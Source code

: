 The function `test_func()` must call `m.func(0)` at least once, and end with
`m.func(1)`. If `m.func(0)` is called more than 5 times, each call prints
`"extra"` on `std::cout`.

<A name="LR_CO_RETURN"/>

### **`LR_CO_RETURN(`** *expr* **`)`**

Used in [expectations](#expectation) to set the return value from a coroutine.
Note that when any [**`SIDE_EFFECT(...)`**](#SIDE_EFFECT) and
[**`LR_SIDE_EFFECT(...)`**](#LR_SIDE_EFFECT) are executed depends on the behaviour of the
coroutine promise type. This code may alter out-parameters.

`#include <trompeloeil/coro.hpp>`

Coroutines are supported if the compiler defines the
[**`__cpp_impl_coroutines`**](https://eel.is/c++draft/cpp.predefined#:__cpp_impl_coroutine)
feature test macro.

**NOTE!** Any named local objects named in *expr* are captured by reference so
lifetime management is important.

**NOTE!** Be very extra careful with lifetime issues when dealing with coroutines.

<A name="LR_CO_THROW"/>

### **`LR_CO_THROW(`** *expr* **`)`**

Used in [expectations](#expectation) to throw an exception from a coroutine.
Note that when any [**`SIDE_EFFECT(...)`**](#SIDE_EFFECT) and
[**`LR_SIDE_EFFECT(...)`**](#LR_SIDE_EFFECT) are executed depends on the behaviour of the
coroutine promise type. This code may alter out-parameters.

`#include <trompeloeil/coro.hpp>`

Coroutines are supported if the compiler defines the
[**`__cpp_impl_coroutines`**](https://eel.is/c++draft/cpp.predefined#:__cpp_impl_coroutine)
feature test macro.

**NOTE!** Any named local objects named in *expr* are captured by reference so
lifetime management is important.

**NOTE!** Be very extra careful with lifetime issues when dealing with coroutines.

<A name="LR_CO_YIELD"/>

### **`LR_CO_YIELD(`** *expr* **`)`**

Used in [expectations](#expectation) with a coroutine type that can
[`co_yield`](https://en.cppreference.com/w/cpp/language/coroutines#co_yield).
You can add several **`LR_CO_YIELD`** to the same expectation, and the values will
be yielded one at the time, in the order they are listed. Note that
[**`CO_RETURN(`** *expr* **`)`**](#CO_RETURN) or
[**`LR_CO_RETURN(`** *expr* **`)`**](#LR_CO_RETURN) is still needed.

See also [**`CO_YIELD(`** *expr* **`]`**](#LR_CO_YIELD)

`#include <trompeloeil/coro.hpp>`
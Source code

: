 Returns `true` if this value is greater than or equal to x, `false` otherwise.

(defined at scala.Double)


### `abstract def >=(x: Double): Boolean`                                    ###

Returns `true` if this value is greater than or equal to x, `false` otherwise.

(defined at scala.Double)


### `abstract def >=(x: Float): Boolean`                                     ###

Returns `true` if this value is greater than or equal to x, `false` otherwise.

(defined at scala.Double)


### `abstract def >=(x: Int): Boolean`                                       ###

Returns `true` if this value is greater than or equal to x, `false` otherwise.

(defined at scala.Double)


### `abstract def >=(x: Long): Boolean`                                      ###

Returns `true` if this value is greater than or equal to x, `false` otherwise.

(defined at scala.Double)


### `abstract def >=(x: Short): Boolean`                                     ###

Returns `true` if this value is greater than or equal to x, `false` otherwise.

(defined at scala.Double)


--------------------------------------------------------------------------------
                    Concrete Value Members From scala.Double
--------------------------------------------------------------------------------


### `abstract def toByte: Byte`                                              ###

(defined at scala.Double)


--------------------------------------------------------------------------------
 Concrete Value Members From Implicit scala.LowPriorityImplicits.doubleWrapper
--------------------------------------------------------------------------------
────
EXERCISE REQUIREMENTS
An exact copy of every entry is what is needed here.

EXERCISE OUTPUT
Source code

: The function `test_func()` must call `m.func(0)` at least once, and end with
`m.func(1)`. If `m.func(0)` is called more than 5 times, each call prints
`"extra"` on `std::cout`.

<A name="LR_CO_RETURN"/>

### **`LR_CO_RETURN(`** *expr* **`)`**

Used in [expectations](#expectation) to set the return value from a coroutine.
Note that when any [**`SIDE_EFFECT(...)`**](#SIDE_EFFECT) and
[**`LR_SIDE_EFFECT(...)`**](#LR_SIDE_EFFECT) are executed depends on the behaviour of the
coroutine promise type. This code may alter out-parameters.

`#include <trompeloeil/coro.hpp>`

Coroutines are supported if the compiler defines the
[**`__cpp_impl_coroutines`**](https://eel.is/c++draft/cpp.predefined#:__cpp_impl_coroutine)
feature test macro.

**NOTE!** Any named local objects named in *expr* are captured by reference so
lifetime management is important.

**NOTE!** Be very extra careful with lifetime issues when dealing with coroutines.

<A name="LR_CO_THROW"/>

### **`LR_CO_THROW(`** *expr* **`)`**

Used in [expectations](#expectation) to throw an exception from a coroutine.
Note that when any [**`SIDE_EFFECT(...)`**](#SIDE_EFFECT) and
[**`LR_SIDE_EFFECT(...)`**](#LR_SIDE_EFFECT) are executed depends on the behaviour of the
coroutine promise type. This code may alter out-parameters.

`#include <trompeloeil/coro.hpp>`

Coroutines are supported if the compiler defines the
[**`__cpp_impl_coroutines`**](https://eel.is/c++draft/cpp.predefined#:__cpp_impl_coroutine)
feature test macro.

**NOTE!** Any named local objects named in *expr* are captured by reference so
lifetime management is important.

**NOTE!** Be very extra careful with lifetime issues when dealing with coroutines.

<A name="LR_CO_YIELD"/>

### **`LR_CO_YIELD(`** *expr* **`)`**

Used in [expectations](#expectation) with a coroutine type that can
[`co_yield`](https://en.cppreference.com/w/cpp/language/coroutines#co_yield).
You can add several **`LR_CO_YIELD`** to the same expectation, and the values will
be yielded one at the time, in the order they are listed. Note that
[**`CO_RETURN(`** *expr* **`)`**](#CO_RETURN) or
[**`LR_CO_RETURN(`** *expr* **`)`**](#LR_CO_RETURN) is still needed.

See also [**`CO_YIELD(`** *expr* **`]`**](#LR_CO_YIELD)

`#include <trompeloeil/coro.hpp>`
Source code

: Returns `true` if this value is greater than or equal to x, `false` otherwise.

(defined at scala.Double)


### `abstract def >=(x: Double): Boolean`                                    ###

Returns `true` if this value is greater than or equal to x, `false` otherwise.

(defined at scala.Double)


### `abstract def >=(x: Float): Boolean`                                     ###

Returns `true` if this value is greater than or equal to x, `false` otherwise.

(defined at scala.Double)


### `abstract def >=(x: Int): Boolean`                                       ###

Returns `true` if this value is greater than or equal to x, `false` otherwise.

(defined at scala.Double)


### `abstract def >=(x: Long): Boolean`                                      ###

Returns `true` if this value is greater than or equal to x, `false` otherwise.

(defined at scala.Double)


### `abstract def >=(x: Short): Boolean`                                     ###

Returns `true` if this value is greater than or equal to x, `false` otherwise.

(defined at scala.Double)


--------------------------------------------------------------------------------
                    Concrete Value Members From scala.Double
--------------------------------------------------------------------------------


### `abstract def toByte: Byte`                                              ###

(defined at scala.Double)


--------------------------------------------------------------------------------
 Concrete Value Members From Implicit scala.LowPriorityImplicits.doubleWrapper
--------------------------------------------------------------------------------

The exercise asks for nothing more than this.